Monday, December 10, 2007
So Alex Ross, music critic and blogger, recently posted an obit on Stockhausen passed on to him by a young composer whom I'm fairly certain is the first college boyfriend of my best friend from high school There's something very hyper-textual about this. It makes me feel a bit like my life is nothing more than a concatenation of links, something to be navigated through. It also makes me wonder about the Internet, and what's it's doing to, among other things, our sense of self.
Doesn't everything seems to be loosening? In literature we're slinking away from concrete, forward-driving narratives toward conglomerations of elements; away from straightforward representational relationships toward relations of resonance and proximity. Meanwhile Cognitive Psychology is presiding over the waning of the theory of Information Processing (the mind as series of connected operations, kind of like a digestive system, through which information passes) and the waxing of Connectionism (the mind as a series of dynamically weighted connections). Even popular movies are becoming nexuses of external reference: I don't think it's an accident that the latest Disney film is, essentially, a pastiche of that company's previous work.
My semi-senior year in college, I convinced a hapless music theory professor to let me do a private reading on cross-modal translation. Cross-modal translation was this crackpot idea I had about translating works of art into different modalities: paintings into music, for example, or music into writing. I had in mind works like Schuller's Seven Studies on Themes of Paul Klee, and I was after more than "inspiration." If you wanted to translate art cross-modally, how would you do it? What kind of correspondences could you achieve, and were there underlying cognitive structures you could hold constant across modes?

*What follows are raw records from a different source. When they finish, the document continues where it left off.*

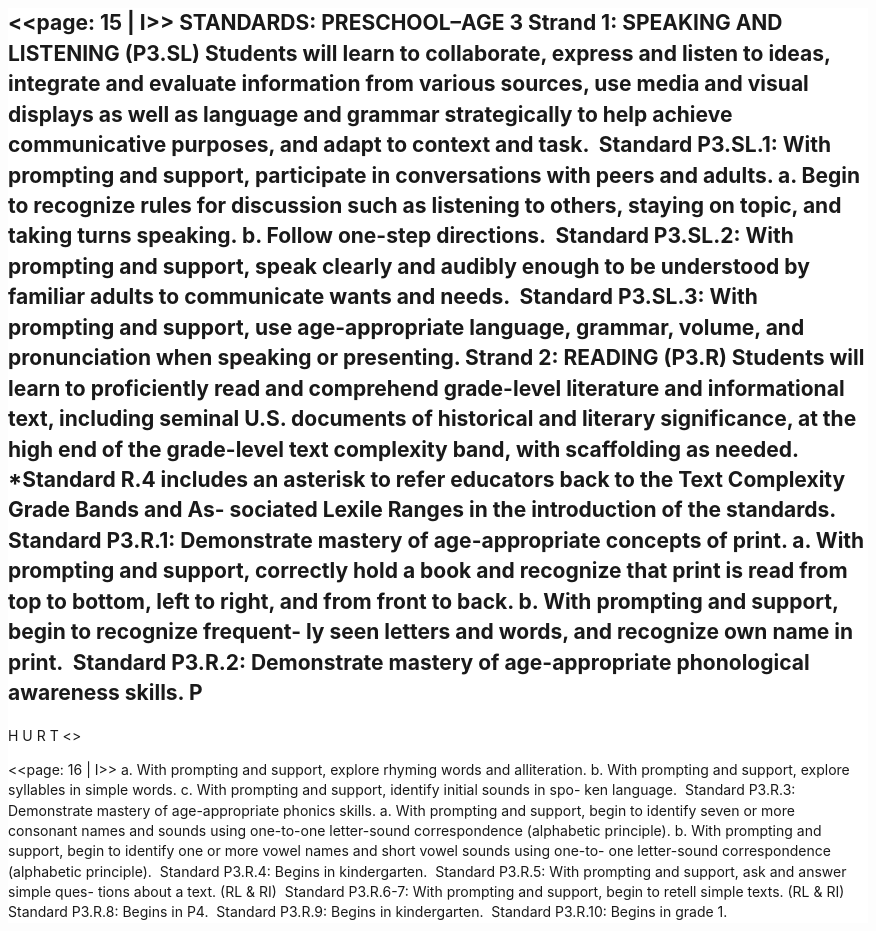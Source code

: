 <<page: 15 | I>>
STANDARDS: PRESCHOOL–AGE 3
Strand 1: SPEAKING AND LISTENING (P3.SL)
Students will learn to collaborate, express and listen to ideas, integrate 
and evaluate information from various sources, use media and visual 
displays as well as language and grammar strategically to help achieve 
communicative purposes, and adapt to context and task.
 Standard P3.SL.1:   With prompting and support, participate in conversations
with peers and adults.
a. Begin to recognize rules for discussion such as listening to
others, staying on topic, and taking turns speaking.
b. Follow one-step directions.
 Standard P3.SL.2:   With prompting and support, speak clearly and audibly
enough to be understood by familiar adults to communicate 
wants and needs.
 Standard P3.SL.3:   With prompting and support, use age-appropriate language,
grammar, volume, and pronunciation when speaking or 
presenting.
Strand 2: READING (P3.R) 
Students will learn to proficiently read and comprehend grade-level 
literature and informational text, including seminal U.S. documents of 
historical and literary significance, at the high end of the grade-level text 
complexity band, with scaffolding as needed. *Standard R.4 includes an 
asterisk to refer educators back to the Text Complexity Grade Bands and As-
sociated Lexile Ranges in the introduction of the standards.
 Standard P3.R.1:   Demonstrate mastery of age-appropriate concepts of print.
a. With prompting and support, correctly hold a book and
recognize that print is read from top to bottom, left to
right, and from front to back.
b. With prompting and support, begin to recognize frequent-
ly seen letters and words, and recognize own name in
print.
 Standard P3.R.2:   Demonstrate mastery of age-appropriate phonological
awareness skills. 
P
-
H
U
R
T
<<endpage>>

<<page: 16 | I>>
a. With prompting and support, explore rhyming words and 
alliteration.
b. With prompting and support, explore syllables in simple 
words.
c. With prompting and support, identify initial sounds in spo-
ken language.
  Standard P3.R.3:   Demonstrate mastery of age-appropriate phonics skills.
a. With prompting and support, begin to identify seven or 
more consonant names and sounds using one-to-one 
letter-sound correspondence (alphabetic principle).
b. With prompting and support, begin to identify one or 
more vowel names and short vowel sounds using one-to-
one letter-sound correspondence (alphabetic principle).
  Standard P3.R.4:   Begins in kindergarten.
  Standard P3.R.5:  With prompting and support, ask and answer simple ques-
tions about a text. (RL & RI)
  Standard P3.R.6-7: With prompting and support, begin to retell simple texts. (RL 
& RI)
  Standard P3.R.8:   Begins in P4.
  Standard P3.R.9:   Begins in kindergarten.
  Standard P3.R.10:   Begins in grade 1.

Unfortunately for cross-modal translation, I was a) busy b) lazy and c) insane, so I didn't get very far. I did, though, manage to read Lakoff and Johnson's classic book on symbolism, Metaphors we Live by. Lakoff, a linguist, and Johnson, a philosopher, argue that metaphor arises experientially, shaped as we move through the physical world and shaping, in turn, our interpretation of non-physical events (you should really read them, not me).
I think Lakoff and Johnson could benefit from a bracing dip in the pool of empiricism, but the non-revolutionary underpinning here is the assertion that experience shapes cognition, and I'll buy that any day. Given, then, that so much of my (of our) experience is now Internet-based, I have to wonder what it's doing to my (our) mind(s). Someone's probably out there doing research, and I can't wait to see it.
In the meantime, though, clicking through:
The composer ex-boyfriend of my best friend from high school was a conflicted Catholic who liked to interrupt episodes of making out to perch on the edge of the bed and plumb his guilt. He had a pianist friend with very blue eyes who had another pianist friend who once stepped on my foot in fifth grade, fracturing the fifth metacarpal of my left hand. I once tried to write a note to someone with the left, or sinister, hand, only to discover that communication depended not only on the mind, but on the right half of the body. My friend broke up with the composer but not, at least for a year or two, with the Catholic church. Every Sunday she'd drive one-and-a-half hours north to a church that said Latin mass. I stayed behind, depressing key after key in search of the bluest, the leftmost, most sinister noise.